Le mardi 4 août 2020, suite à l’action menée par 5 associations dans le square Jules Ferry, à Paris, les jeunes ont été emmenés dans des lieux d’hébergement temporaires (hôtels et un gymnase du 11e), en attendant qu’un bâtiment qui pourraient les accueillir soit mis en état, mais surtout, que les négociations à leur sujet entre la ville et l’État aboutissent.
En effet, Magali Charbonneau, secrétaire générale de le préfecture d’Ile-de-France semble avoir du mal à comprendre le principe de présomption de minorité**. Alors Magali, stp, un petit effort, ce n’est pas très compliqué à comprendre, en fait : quand les parties en présence sont une personne qui se dit mineure et un département de l’une des 10 premières puissances mondiales, s’il y a une erreur qui porte préjudice à l’une des parties, on ne peut pas prendre le risque que ce soit un enfant qui subisse ce préjudice ! Simple, non ?
Cette présomption de minorité se trouve dans le droit français, au travers d’une tripotée de décisions de jurisprudence, ainsi que de la mention « le doute doit bénéficier à la personne », présente dans plusieurs textes (détails ici). Et tout ceci se base sur le fait qu’en novembre 1989, la France a signé la Convention Internationale des Droits de l’Enfant (CIDE). Par l’article 3***, la France s’engage ainsi à reconnaitre la primauté de l’intérêt supérieur de l’enfant****.

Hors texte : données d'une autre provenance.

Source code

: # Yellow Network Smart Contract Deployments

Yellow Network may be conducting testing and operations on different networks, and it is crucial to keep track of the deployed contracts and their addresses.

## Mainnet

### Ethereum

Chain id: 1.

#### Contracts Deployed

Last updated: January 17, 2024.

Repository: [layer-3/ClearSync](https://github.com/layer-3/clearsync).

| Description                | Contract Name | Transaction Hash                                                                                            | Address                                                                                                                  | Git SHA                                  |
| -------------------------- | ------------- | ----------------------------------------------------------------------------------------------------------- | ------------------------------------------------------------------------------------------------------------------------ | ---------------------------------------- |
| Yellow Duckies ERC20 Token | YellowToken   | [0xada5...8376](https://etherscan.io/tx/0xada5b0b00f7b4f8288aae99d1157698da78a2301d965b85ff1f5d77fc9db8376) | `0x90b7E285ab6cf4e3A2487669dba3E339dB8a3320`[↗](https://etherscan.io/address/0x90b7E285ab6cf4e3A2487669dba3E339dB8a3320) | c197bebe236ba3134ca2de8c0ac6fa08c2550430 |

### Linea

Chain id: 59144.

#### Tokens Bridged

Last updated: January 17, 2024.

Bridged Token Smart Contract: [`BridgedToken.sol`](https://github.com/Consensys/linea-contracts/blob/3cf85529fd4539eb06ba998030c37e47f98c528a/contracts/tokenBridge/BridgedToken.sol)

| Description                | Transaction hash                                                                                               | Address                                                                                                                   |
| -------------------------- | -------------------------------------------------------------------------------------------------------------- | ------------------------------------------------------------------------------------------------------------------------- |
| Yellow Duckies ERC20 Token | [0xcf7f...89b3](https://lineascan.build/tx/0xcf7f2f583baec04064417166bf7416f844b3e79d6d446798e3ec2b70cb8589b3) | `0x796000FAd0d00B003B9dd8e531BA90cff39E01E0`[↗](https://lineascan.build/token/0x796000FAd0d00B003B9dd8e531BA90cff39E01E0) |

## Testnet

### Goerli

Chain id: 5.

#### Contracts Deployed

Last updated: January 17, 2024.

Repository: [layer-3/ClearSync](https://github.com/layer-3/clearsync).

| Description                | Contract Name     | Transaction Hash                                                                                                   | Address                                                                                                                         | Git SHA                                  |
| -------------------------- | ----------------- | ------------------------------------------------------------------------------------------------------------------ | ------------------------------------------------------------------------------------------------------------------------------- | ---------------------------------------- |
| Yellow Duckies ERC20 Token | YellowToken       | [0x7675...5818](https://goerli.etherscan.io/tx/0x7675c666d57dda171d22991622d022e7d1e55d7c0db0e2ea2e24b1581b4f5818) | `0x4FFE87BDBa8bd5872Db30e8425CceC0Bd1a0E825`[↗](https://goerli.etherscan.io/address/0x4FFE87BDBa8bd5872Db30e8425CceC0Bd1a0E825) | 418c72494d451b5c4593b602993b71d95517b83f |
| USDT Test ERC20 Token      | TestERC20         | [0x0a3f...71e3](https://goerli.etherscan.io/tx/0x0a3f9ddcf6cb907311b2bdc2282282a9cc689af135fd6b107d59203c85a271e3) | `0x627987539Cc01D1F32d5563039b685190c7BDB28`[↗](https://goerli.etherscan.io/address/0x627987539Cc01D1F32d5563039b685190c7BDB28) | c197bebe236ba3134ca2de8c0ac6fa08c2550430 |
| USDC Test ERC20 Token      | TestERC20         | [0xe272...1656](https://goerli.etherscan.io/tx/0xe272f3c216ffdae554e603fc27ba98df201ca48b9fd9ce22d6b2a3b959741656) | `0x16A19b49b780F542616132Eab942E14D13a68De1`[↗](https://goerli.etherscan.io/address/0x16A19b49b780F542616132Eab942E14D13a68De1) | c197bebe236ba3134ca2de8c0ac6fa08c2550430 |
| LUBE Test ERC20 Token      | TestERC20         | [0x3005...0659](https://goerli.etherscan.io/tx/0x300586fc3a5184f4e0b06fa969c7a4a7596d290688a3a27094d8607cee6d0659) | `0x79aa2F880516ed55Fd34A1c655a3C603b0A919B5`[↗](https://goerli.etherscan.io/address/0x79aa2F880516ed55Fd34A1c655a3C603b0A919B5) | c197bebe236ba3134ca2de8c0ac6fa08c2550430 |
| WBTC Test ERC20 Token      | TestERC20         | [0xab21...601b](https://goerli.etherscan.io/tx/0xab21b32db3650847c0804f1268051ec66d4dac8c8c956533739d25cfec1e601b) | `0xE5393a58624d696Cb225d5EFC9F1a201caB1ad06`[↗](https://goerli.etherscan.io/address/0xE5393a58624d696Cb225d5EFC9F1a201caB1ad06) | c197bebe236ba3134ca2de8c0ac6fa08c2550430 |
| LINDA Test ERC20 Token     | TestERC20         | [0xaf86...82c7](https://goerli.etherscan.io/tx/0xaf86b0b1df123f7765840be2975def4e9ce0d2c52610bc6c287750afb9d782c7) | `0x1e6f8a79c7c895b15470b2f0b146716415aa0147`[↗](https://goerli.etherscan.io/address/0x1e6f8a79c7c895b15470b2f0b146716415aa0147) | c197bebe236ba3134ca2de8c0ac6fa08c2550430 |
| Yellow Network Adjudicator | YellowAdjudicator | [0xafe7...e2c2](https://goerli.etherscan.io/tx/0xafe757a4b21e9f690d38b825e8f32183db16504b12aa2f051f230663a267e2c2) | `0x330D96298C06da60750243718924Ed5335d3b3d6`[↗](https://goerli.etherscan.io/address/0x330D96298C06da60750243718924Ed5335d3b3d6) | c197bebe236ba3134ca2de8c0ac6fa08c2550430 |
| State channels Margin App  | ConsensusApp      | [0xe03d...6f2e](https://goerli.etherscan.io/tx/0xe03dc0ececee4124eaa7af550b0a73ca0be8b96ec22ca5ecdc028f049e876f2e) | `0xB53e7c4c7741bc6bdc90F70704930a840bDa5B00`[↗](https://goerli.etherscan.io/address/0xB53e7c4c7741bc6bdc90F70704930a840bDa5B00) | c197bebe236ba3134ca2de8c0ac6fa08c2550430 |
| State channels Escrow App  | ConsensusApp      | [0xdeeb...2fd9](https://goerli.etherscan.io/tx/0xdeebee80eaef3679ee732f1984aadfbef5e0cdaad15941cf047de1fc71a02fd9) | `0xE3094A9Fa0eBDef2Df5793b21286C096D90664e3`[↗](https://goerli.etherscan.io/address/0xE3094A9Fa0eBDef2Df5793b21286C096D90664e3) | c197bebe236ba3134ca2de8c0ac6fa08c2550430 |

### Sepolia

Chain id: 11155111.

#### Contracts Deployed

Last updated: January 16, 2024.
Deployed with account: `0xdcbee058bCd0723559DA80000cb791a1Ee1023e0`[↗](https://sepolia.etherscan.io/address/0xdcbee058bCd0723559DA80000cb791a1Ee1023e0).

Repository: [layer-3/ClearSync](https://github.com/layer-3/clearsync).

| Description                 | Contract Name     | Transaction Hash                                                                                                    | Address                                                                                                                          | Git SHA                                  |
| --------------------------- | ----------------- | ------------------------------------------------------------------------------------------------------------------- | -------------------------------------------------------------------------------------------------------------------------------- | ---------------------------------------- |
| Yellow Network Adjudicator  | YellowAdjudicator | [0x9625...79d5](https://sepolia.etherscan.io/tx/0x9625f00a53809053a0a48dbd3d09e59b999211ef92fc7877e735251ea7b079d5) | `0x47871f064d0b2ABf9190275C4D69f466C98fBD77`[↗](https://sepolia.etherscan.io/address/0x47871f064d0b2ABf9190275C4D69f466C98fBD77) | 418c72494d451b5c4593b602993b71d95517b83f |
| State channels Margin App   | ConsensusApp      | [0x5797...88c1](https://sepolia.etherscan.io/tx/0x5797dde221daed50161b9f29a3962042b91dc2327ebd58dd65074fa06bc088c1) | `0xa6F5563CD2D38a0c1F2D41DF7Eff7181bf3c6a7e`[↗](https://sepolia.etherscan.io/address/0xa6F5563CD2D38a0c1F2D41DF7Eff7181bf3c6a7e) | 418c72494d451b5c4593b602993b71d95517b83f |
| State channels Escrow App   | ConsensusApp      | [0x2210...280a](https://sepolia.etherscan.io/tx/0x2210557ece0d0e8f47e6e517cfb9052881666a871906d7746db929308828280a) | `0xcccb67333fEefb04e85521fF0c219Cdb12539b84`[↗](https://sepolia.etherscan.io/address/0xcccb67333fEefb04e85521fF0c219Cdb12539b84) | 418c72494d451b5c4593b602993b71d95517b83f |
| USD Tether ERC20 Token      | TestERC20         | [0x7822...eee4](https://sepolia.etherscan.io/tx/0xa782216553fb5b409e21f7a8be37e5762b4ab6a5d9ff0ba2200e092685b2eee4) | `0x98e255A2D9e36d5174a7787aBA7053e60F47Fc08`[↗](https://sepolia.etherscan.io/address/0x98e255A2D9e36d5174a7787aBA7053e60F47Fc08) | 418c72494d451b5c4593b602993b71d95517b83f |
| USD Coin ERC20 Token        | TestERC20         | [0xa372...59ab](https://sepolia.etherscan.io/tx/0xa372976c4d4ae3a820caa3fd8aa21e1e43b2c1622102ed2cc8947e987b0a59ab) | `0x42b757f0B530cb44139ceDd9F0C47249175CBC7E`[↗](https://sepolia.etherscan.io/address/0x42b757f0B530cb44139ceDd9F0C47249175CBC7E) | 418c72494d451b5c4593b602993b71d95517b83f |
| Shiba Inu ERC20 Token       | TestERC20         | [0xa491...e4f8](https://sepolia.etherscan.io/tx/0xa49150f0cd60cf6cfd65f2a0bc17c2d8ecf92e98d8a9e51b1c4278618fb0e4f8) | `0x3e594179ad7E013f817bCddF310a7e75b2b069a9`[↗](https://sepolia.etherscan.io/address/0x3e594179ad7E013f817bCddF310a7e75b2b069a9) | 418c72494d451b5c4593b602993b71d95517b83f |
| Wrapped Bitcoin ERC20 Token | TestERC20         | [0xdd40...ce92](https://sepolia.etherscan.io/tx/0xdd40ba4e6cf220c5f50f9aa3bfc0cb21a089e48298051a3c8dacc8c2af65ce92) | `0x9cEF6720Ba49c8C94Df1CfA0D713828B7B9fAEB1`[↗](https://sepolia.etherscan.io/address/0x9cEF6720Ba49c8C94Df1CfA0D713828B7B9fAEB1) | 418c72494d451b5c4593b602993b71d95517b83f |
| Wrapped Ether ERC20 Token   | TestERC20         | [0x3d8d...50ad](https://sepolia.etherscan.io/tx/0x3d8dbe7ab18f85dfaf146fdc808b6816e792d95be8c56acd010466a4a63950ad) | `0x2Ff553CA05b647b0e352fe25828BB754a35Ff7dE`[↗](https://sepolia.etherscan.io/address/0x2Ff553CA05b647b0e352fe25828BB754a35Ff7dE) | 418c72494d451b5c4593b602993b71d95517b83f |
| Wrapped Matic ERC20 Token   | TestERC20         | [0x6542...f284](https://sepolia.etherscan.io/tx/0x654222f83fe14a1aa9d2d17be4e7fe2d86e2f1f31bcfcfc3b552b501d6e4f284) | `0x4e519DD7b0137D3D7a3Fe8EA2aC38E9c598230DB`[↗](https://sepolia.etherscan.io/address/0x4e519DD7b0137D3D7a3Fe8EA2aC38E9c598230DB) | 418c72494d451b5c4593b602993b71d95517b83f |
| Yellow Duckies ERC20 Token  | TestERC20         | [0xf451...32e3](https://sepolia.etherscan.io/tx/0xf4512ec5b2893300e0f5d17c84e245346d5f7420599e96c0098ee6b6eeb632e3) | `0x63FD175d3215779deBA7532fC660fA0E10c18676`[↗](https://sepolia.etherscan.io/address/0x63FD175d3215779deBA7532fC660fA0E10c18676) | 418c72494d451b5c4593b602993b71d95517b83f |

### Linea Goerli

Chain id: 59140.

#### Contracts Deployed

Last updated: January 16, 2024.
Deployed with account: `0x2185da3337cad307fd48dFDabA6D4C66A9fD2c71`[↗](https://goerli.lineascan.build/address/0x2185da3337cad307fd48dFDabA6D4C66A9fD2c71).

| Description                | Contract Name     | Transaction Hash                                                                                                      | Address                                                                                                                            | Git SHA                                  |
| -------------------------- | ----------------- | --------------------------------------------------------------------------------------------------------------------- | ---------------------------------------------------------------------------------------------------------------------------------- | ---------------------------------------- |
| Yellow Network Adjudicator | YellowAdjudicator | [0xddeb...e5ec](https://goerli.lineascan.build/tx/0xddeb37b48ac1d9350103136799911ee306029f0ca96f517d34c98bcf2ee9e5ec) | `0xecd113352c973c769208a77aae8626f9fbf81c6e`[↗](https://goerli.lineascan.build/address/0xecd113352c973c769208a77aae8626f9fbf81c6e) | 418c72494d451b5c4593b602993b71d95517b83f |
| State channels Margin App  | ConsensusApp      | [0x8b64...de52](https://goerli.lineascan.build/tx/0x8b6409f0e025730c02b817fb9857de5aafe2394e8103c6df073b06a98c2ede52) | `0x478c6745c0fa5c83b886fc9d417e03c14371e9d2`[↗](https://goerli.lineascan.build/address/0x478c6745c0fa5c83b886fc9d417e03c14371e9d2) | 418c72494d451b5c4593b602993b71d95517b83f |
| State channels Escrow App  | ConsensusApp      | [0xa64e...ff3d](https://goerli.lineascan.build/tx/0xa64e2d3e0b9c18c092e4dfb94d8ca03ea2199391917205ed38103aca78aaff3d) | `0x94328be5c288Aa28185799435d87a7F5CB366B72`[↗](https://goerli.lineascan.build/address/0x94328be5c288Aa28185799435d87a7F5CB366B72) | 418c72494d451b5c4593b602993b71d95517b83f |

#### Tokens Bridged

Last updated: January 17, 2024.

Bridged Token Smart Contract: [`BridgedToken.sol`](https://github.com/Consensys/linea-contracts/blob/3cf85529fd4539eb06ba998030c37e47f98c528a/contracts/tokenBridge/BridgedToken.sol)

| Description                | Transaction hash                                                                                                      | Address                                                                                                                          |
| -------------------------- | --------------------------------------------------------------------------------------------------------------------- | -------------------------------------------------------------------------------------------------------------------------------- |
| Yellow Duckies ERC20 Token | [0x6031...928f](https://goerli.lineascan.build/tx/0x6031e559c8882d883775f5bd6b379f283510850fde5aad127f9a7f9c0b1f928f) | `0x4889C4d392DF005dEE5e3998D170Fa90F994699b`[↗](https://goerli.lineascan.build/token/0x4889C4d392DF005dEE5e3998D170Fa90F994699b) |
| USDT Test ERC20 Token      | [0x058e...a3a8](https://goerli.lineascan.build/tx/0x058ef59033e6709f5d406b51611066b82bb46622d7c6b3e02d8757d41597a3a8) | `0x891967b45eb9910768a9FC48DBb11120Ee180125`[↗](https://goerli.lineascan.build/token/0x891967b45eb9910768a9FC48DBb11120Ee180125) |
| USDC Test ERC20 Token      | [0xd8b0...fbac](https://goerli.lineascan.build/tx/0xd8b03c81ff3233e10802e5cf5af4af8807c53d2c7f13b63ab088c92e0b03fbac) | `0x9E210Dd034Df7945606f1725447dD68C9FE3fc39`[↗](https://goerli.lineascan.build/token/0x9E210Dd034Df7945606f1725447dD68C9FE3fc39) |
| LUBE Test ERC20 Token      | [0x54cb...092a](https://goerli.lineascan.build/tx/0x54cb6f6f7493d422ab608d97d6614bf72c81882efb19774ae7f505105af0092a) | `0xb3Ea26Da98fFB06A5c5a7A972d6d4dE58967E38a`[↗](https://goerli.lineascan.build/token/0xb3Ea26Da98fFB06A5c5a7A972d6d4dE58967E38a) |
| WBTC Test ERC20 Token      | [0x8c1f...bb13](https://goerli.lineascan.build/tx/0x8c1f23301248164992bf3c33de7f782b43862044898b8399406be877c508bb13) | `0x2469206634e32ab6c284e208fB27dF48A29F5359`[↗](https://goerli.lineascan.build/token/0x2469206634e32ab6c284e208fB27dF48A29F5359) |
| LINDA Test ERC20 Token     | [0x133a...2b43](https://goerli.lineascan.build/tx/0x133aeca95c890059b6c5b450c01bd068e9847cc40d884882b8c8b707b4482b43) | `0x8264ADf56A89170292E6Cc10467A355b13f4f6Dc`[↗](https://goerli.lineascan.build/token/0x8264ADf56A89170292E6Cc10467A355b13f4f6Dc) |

Tu vois bien que si, sur une simple décision administrative, avant toute décision en recours, le jeune est traité comme un majeur, on prend le risque de traiter un enfant comme un adulte, que la présomption de minorité et l’intérêt supérieur de l’enfant ne sont alors pas appliqués !
Doonc… la question, ce n’est même pas de savoir si un dispositif d’accueil des jeunes leur garantissant leurs droits en tant que mineurs (prise en charge ASE, scolarisation etc …) se « justifie ». C’est juste qu’étant donné le bon sens de Madame Michu, le droit français et les engagements internationaux de la France, IL N’Y A PAS D’AUTRE CHOIX !
* le travail de Damien Rousseau sur le site de « The Ink Link », collectif BD engagé
** « L’Etat n’est pas favorable à la création d’un dispositif tiers car cela ne se justifie pas », Le Monde du 5 aout 2020. Le 4 août, elle avait même ajouté « tous ces jeunes ont été évalués majeurs » Espérons que cette phrase n’est plus dans l’article du 5, parce qu’entre temps, Mme Charbonneau a compris que tant qu’un juge des enfants n’a pas statué, ils ne sont pas définitivement « évalués » (C’est le Conseil d’État qu’à dit !) Rapport au fait que dans l’administration, parfois, ya des erreurs, t’sais ?… Ok, j’arrête les sarcasmes sur l’administration. Tout le monde peut se tromper, c’est bien pour cela qu’il faut s’organiser, pour que des mineurs n’en subissent pas les conséquences ! Ce qui serait top, c’est que d’ici quelques jours, Magali comprenne aussi le principe de présomption de minorité…
*** « Dans toutes les décisions qui concernent les enfants, qu’elles soient le fait des institutions publiques ou privées de protection sociale, des tribunaux, des autorités administratives ou des organes législatifs, l’intérêt supérieur de l’enfant doit être une considération primordiale. »
**** Cela a d’ailleurs récemment valu à la France de se faire alpagué par l’UNICEF (bravo le pays des droits de l’Homme !)
Eté 2020 : action de 5 associations dans le square Jules Ferry à Paris
pour alerter sur la situation des jeunes laissés à la rue pendant leur recours devant la justice, afin de faire reconnaitre leur minorité
Le 30 juin, un campement d’environ 75 adolescents s’est installé dans le 11e arrondissement de Paris, square Jules Ferry. Ces jeunes se sont retrouvés sur le territoire français, sans adulte pour les accompagner, ils sont ce que l’administration appelle des « mineurs non accompagnés (MNA) ». D’après la loi, ils devraient être pris en charge par l’Aide Sociale à l’Enfance, mais au terme d’évaluations de minorité réalisées dans des conditions non conformes aux textes de loi (lire ici), ils ont été rejetés et se retrouvent à la rue.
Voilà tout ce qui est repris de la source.